What to do> Wherever a line of the records contains "Income", copy that line.

Data in this exercise>
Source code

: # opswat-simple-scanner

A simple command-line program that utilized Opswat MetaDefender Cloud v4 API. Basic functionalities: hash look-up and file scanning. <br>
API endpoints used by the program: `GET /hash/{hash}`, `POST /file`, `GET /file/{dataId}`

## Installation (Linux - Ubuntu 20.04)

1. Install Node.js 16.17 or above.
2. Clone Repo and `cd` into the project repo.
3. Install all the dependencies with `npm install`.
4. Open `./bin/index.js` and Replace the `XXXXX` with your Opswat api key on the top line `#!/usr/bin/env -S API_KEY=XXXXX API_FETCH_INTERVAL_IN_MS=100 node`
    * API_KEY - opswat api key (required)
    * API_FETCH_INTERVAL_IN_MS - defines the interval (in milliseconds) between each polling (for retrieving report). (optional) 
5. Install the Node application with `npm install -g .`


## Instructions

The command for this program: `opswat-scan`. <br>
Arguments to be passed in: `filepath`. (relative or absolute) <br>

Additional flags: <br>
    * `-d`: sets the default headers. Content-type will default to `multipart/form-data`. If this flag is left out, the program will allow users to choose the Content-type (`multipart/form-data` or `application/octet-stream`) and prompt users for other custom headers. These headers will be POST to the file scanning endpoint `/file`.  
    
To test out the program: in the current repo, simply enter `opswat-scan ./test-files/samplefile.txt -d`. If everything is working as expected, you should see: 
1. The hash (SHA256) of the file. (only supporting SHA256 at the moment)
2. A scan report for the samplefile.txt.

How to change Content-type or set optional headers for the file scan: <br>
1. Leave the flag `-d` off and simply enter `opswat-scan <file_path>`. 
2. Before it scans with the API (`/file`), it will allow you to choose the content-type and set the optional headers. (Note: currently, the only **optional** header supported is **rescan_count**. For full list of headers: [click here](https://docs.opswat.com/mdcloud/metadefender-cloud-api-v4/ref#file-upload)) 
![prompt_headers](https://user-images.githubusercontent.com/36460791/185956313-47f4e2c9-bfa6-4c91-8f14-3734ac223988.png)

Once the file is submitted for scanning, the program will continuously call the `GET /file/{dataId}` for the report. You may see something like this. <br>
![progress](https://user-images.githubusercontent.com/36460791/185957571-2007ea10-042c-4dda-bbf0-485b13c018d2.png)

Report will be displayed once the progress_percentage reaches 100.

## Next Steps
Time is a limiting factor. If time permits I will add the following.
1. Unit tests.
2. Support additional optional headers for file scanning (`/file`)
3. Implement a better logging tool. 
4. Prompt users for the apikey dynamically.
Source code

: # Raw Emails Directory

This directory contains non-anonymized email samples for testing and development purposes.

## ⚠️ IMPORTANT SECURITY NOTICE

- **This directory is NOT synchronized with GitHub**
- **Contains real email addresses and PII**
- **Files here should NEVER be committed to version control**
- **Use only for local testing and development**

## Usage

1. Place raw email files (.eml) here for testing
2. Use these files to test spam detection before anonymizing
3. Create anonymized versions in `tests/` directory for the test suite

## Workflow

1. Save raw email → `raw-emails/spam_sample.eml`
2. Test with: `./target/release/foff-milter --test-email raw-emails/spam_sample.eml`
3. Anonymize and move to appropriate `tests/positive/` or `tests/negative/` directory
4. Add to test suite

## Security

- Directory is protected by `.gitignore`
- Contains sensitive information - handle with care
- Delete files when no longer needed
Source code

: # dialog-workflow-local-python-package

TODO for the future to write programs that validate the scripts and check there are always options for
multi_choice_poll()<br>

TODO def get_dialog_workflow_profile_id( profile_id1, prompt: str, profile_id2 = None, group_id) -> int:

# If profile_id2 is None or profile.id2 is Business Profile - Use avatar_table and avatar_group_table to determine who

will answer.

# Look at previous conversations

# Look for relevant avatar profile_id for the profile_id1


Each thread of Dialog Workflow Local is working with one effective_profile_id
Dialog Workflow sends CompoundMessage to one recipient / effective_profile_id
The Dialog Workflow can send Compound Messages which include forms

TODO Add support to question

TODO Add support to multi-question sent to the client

---

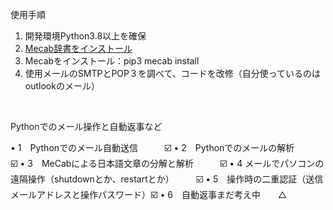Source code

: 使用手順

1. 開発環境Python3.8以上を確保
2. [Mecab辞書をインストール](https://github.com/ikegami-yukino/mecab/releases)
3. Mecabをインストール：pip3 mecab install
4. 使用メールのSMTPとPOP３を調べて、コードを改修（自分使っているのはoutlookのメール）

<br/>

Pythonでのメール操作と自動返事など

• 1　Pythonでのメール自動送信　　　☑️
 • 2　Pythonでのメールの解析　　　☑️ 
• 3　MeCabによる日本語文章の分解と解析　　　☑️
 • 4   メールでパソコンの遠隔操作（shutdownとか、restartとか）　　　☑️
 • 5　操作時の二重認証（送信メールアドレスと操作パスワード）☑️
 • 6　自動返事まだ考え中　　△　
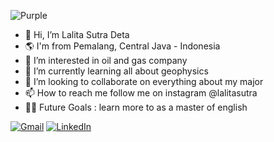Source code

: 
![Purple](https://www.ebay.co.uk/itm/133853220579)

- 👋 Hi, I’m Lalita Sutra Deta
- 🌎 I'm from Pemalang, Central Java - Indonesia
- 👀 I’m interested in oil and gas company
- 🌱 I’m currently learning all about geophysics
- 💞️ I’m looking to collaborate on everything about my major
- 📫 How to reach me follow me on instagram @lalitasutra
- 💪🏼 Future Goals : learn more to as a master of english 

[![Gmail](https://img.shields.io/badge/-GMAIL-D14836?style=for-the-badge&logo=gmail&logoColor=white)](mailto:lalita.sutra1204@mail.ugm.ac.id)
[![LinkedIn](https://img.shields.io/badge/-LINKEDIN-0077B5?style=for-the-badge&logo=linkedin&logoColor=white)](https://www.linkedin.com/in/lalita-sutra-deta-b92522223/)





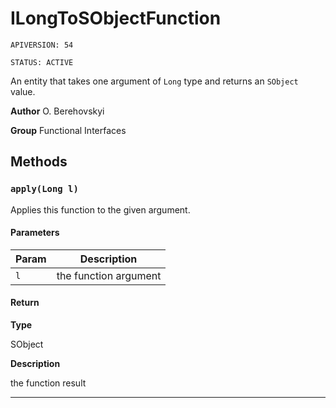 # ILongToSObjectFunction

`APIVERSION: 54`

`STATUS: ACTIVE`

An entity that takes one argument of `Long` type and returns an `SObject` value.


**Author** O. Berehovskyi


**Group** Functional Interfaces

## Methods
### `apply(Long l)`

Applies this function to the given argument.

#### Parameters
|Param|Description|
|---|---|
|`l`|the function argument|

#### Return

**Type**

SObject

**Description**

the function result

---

...

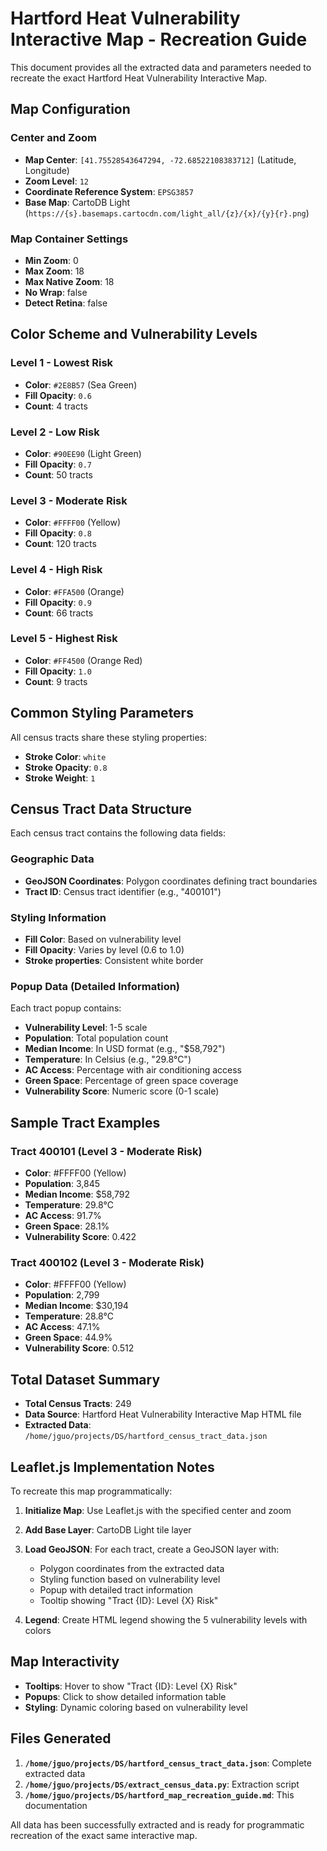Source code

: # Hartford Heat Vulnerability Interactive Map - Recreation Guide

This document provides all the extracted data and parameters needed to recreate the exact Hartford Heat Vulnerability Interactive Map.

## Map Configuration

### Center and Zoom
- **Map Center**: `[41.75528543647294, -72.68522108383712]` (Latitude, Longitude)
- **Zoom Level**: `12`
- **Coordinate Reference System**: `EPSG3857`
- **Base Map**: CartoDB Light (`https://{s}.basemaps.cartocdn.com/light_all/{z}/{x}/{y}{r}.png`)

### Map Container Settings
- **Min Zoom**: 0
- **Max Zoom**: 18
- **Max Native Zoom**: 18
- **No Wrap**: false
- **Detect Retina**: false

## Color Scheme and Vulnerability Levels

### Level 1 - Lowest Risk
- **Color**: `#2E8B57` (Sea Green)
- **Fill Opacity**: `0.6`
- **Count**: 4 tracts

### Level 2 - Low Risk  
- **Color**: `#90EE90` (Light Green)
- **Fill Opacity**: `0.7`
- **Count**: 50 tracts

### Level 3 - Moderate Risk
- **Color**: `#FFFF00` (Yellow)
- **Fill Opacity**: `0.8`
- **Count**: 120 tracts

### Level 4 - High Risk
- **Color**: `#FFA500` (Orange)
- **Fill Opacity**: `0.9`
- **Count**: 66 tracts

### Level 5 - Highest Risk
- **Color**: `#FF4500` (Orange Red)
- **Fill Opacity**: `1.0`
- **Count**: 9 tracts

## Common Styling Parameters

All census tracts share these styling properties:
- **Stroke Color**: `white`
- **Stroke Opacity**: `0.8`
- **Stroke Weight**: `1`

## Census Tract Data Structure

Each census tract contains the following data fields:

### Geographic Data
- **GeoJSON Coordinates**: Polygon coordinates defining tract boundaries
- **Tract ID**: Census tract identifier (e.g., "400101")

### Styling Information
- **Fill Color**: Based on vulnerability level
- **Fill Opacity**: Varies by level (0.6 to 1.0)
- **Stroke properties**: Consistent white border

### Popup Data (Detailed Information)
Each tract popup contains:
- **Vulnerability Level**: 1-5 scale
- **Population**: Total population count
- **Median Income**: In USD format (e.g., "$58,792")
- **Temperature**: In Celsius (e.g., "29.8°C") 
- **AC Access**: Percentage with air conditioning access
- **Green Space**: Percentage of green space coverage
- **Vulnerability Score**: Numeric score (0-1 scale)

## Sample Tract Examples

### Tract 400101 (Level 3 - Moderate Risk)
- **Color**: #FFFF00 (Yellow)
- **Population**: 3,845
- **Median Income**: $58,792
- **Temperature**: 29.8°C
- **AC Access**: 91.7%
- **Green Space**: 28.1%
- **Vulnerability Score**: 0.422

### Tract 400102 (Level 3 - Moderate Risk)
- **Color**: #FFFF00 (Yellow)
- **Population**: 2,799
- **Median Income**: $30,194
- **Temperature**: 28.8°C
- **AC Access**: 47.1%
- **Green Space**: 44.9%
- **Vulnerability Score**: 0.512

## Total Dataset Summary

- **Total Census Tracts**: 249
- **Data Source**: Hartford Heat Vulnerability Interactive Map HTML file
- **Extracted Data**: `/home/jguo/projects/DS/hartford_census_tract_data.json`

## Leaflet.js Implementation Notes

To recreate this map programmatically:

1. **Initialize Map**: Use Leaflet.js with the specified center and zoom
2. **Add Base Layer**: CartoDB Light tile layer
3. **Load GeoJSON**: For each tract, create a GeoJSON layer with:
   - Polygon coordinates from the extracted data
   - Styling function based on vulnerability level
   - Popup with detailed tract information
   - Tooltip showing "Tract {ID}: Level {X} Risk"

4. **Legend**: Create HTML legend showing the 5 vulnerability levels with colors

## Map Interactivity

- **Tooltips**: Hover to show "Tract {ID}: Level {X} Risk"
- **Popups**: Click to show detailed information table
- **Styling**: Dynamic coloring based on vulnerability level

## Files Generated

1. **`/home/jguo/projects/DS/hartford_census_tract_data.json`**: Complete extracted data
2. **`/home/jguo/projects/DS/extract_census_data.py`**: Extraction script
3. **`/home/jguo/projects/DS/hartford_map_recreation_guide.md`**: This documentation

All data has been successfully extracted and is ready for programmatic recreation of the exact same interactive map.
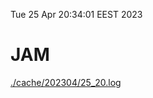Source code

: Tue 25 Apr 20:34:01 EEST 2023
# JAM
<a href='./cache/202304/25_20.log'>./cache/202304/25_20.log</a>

Written response>
- **Median Income**: In USD format (e.g., "$58,792")
- **Median Income**: $58,792
- **Median Income**: $30,194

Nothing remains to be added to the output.